PROVIDED DATA:
= Beginning of Section =

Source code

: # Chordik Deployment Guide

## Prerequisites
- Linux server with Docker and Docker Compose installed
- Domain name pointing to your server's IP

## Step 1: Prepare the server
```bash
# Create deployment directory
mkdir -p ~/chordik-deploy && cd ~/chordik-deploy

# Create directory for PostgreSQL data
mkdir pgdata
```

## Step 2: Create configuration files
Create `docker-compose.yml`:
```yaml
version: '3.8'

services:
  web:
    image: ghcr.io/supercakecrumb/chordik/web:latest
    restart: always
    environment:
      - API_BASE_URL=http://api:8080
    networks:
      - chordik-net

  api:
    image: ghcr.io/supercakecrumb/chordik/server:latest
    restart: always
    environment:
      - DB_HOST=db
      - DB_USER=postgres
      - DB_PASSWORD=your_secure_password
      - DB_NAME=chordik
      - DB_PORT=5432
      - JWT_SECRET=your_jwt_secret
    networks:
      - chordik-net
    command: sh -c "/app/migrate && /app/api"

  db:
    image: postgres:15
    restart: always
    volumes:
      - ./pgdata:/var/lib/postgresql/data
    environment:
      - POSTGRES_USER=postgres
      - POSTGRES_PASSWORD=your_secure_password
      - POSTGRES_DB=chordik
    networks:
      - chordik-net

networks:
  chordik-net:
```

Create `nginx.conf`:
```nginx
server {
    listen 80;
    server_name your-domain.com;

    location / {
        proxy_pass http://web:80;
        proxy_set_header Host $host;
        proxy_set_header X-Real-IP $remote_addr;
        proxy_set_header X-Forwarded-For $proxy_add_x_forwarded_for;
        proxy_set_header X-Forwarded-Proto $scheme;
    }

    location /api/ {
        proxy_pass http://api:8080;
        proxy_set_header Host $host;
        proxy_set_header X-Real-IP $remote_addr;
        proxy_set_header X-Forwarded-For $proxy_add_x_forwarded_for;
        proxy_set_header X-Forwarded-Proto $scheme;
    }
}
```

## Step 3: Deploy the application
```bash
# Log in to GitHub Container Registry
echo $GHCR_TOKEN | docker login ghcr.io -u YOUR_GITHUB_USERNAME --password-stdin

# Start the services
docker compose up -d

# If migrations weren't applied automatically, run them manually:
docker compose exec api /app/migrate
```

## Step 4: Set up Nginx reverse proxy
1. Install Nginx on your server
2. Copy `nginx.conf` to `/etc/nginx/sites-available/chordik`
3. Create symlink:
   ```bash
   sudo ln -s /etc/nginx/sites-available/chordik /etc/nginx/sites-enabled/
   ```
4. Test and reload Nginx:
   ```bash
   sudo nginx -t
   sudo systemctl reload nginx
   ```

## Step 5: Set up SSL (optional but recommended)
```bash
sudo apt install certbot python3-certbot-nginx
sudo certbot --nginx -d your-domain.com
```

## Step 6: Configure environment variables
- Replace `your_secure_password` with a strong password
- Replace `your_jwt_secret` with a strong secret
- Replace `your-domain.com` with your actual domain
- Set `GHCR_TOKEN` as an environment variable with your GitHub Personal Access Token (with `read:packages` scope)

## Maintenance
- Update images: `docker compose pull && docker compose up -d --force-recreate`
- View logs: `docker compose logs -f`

= End of Section =

BRIEF: Set every record down again, exactly as given.

RESPONSE TO THE TASK:
Source code

: # Chordik Deployment Guide

## Prerequisites
- Linux server with Docker and Docker Compose installed
- Domain name pointing to your server's IP

## Step 1: Prepare the server
```bash
# Create deployment directory
mkdir -p ~/chordik-deploy && cd ~/chordik-deploy

# Create directory for PostgreSQL data
mkdir pgdata
```

## Step 2: Create configuration files
Create `docker-compose.yml`:
```yaml
version: '3.8'

services:
  web:
    image: ghcr.io/supercakecrumb/chordik/web:latest
    restart: always
    environment:
      - API_BASE_URL=http://api:8080
    networks:
      - chordik-net

  api:
    image: ghcr.io/supercakecrumb/chordik/server:latest
    restart: always
    environment:
      - DB_HOST=db
      - DB_USER=postgres
      - DB_PASSWORD=your_secure_password
      - DB_NAME=chordik
      - DB_PORT=5432
      - JWT_SECRET=your_jwt_secret
    networks:
      - chordik-net
    command: sh -c "/app/migrate && /app/api"

  db:
    image: postgres:15
    restart: always
    volumes:
      - ./pgdata:/var/lib/postgresql/data
    environment:
      - POSTGRES_USER=postgres
      - POSTGRES_PASSWORD=your_secure_password
      - POSTGRES_DB=chordik
    networks:
      - chordik-net

networks:
  chordik-net:
```

Create `nginx.conf`:
```nginx
server {
    listen 80;
    server_name your-domain.com;

    location / {
        proxy_pass http://web:80;
        proxy_set_header Host $host;
        proxy_set_header X-Real-IP $remote_addr;
        proxy_set_header X-Forwarded-For $proxy_add_x_forwarded_for;
        proxy_set_header X-Forwarded-Proto $scheme;
    }

    location /api/ {
        proxy_pass http://api:8080;
        proxy_set_header Host $host;
        proxy_set_header X-Real-IP $remote_addr;
        proxy_set_header X-Forwarded-For $proxy_add_x_forwarded_for;
        proxy_set_header X-Forwarded-Proto $scheme;
    }
}
```

## Step 3: Deploy the application
```bash
# Log in to GitHub Container Registry
echo $GHCR_TOKEN | docker login ghcr.io -u YOUR_GITHUB_USERNAME --password-stdin

# Start the services
docker compose up -d

# If migrations weren't applied automatically, run them manually:
docker compose exec api /app/migrate
```

## Step 4: Set up Nginx reverse proxy
1. Install Nginx on your server
2. Copy `nginx.conf` to `/etc/nginx/sites-available/chordik`
3. Create symlink:
   ```bash
   sudo ln -s /etc/nginx/sites-available/chordik /etc/nginx/sites-enabled/
   ```
4. Test and reload Nginx:
   ```bash
   sudo nginx -t
   sudo systemctl reload nginx
   ```

## Step 5: Set up SSL (optional but recommended)
```bash
sudo apt install certbot python3-certbot-nginx
sudo certbot --nginx -d your-domain.com
```

## Step 6: Configure environment variables
- Replace `your_secure_password` with a strong password
- Replace `your_jwt_secret` with a strong secret
- Replace `your-domain.com` with your actual domain
- Set `GHCR_TOKEN` as an environment variable with your GitHub Personal Access Token (with `read:packages` scope)

## Maintenance
- Update images: `docker compose pull && docker compose up -d --force-recreate`
- View logs: `docker compose logs -f`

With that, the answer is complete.